IPOs: retail investors earn on float + promoters get more flexibility

This Sebi circular was issued on August 29.

The first part is an important development for investors and the second for issuers.
a. IPO applications, without moving funds out from an investor’s account
Investors in IPOs can make applications by marking a lien on the funds in their bank accounts. The Securities Exchange Board of India has announced September 1, 2008 as the effective date for the start of the ASBA (Applications supported by blocked amount) process. Five banks have been certified on the date of the circular: Corporation Bank, HDFC Bank, ICICI Bank, State Bank of India and Union Bank of India. There is no reason now for retail investors to pay by cheque for an IPO application (as long as you bid at the cut-off). Investors can earn at least savings bank interest on funds blocked because of an IPO application.
b. Debt portion of projects, for which a public issue is being made
Under the public issue guidelines of SEBI (DIP), an IPO for a project which has a debt component, is allowed to go ahead only if the debt is firmly tied up. And it is considered as a firm arrangement of finance only when the banks issue a final sanction letter for the same. Such a firm arrangement has to be in place for 75% of the debt portion. Apparently, Sebi has got feedback that this causes problems when mega projects are being planned, as the final sanction letter takes a long time in coming.
 

So, for projects with a debt component of more than Rs 1,000 crore, companies can now get along by obtaining an in-principle sanction letter. Now, that leaves the equity investor in a precarious position if the bank were to develop cold feet later. Hence, promoters need to give a guarantee that they will meet the funding gap, in case the banks back out.

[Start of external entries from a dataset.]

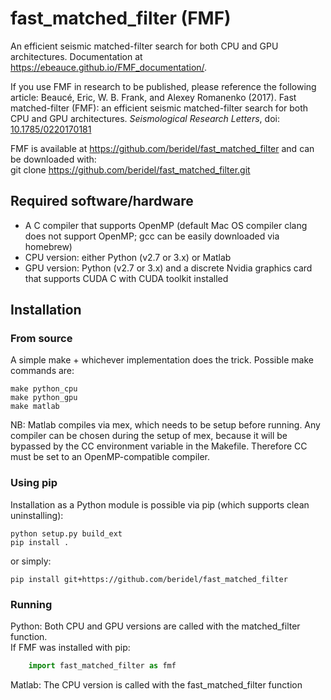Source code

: # fast_matched_filter (FMF)
An efficient seismic matched-filter search for both CPU and GPU architectures. Documentation at https://ebeauce.github.io/FMF_documentation/.

If you use FMF in research to be published, please reference the following article: Beaucé, Eric, W. B. Frank, and Alexey Romanenko (2017). Fast matched-filter (FMF): an efficient seismic matched-filter search for both CPU and GPU architectures. _Seismological Research Letters_, doi: [10.1785/0220170181](https://doi.org/10.1785/0220170181)

FMF is available at https://github.com/beridel/fast_matched_filter
and can be downloaded with:<br>
    git clone https://github.com/beridel/fast_matched_filter.git

## Required software/hardware
- A C compiler that supports OpenMP (default Mac OS compiler clang does not support OpenMP; gcc can be easily downloaded via homebrew)
- CPU version: either Python (v2.7 or 3.x) or Matlab
- GPU version: Python (v2.7 or 3.x) and a discrete Nvidia graphics card that supports CUDA C with CUDA toolkit installed

## Installation

### From source
A simple make + whichever implementation does the trick. Possible make commands are:<br>

    make python_cpu
    make python_gpu
    make matlab

NB: Matlab compiles via mex, which needs to be setup before running. Any compiler can be chosen during the setup of mex, because it will be bypassed by the CC environment variable in the Makefile. Therefore CC must be set to an OpenMP-compatible compiler.


### Using pip

Installation as a Python module is possible via pip (which supports clean uninstalling):<br>

    python setup.py build_ext
    pip install .

or simply:<br>

    pip install git+https://github.com/beridel/fast_matched_filter

### Running

Python: Both CPU and GPU versions are called with the matched_filter function.<br>
If FMF was installed with pip:
```python
    import fast_matched_filter as fmf
```

Matlab: The CPU version is called with the fast_matched_filter function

But what if the promoters do not have the funds? So the funding gap to be met by the promoters cannot exceed 33% of their free networth. What that means is if Rs 1,000 crore is the funding needed (excluding the equity proceeds), firm arrangements have to be made for Rs 750 crore. So, if the promoters networth is above Rs 2272 crore, then they can cover the entire gap (33% of Rs 2,272 crore). But say, the networth is only Rs 1000 crore, then Rs 330 crore of funding can be based on in-principle approvals.

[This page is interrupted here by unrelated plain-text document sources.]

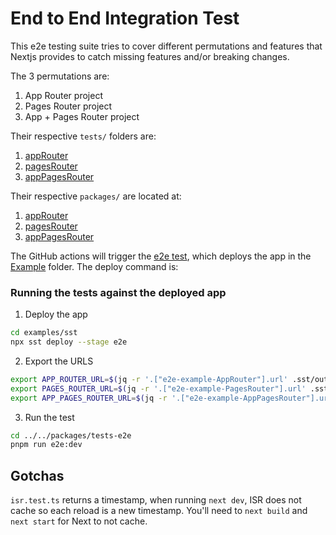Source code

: # End to End Integration Test

This e2e testing suite tries to cover different permutations and features that Nextjs provides to catch missing features and/or breaking changes.

The 3 permutations are:

1. App Router project
2. Pages Router project
3. App + Pages Router project

Their respective `tests/` folders are:

1. [appRouter](./tests/appDirOnly)
2. [pagesRouter](./tests/pagesOnly)
3. [appPagesRouter](./tests//appDirAndPages)

Their respective `packages/` are located at:

1. [appRouter](/examples/app-router)
2. [pagesRouter](/examples/pages-router)
3. [appPagesRouter](/examples/app-pages-router)

The GitHub actions will trigger the [e2e test](/.github/workflows//e2e.yml), which deploys the app in the [Example](/example/) folder. The deploy command is:

### Running the tests against the deployed app

1. Deploy the app
```bash
cd examples/sst
npx sst deploy --stage e2e
```
2. Export the URLS
```bash
export APP_ROUTER_URL=$(jq -r '.["e2e-example-AppRouter"].url' .sst/outputs.json)
export PAGES_ROUTER_URL=$(jq -r '.["e2e-example-PagesRouter"].url' .sst/outputs.json)
export APP_PAGES_ROUTER_URL=$(jq -r '.["e2e-example-AppPagesRouter"].url' .sst/outputs.json)
```
3. Run the test
```bash
cd ../../packages/tests-e2e
pnpm run e2e:dev
```


## Gotchas

`isr.test.ts` returns a timestamp, when running `next dev`, ISR does not cache so each reload is a new timestamp. You'll need to `next build` and `next start` for Next to not cache.
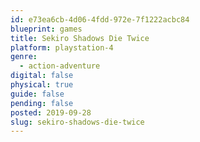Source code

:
```yaml
---
id: e73ea6cb-4d06-4fdd-972e-7f1222acbc84
blueprint: games
title: Sekiro Shadows Die Twice
platform: playstation-4
genre:
  - action-adventure
digital: false
physical: true
guide: false
pending: false
posted: 2019-09-28
slug: sekiro-shadows-die-twice
---
```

For the rest the company will have to get firm sanction letters. This will make a big difference for large companies or groups which are raising money. Especially because for calculating promoters networth, the unencumbered holding in group companies will be valued, based on average 26 weeks market price. In addition, the lead managers have to ensure that they are confident of the issuer’s ability to meet the funding gap. The biggest beneficiaries will be the large corporate houses who have a number of companies listed on the bourses, as their listed networth is quite high. But what is not clear is if their networth can include assets other than their holding in listed companies or not.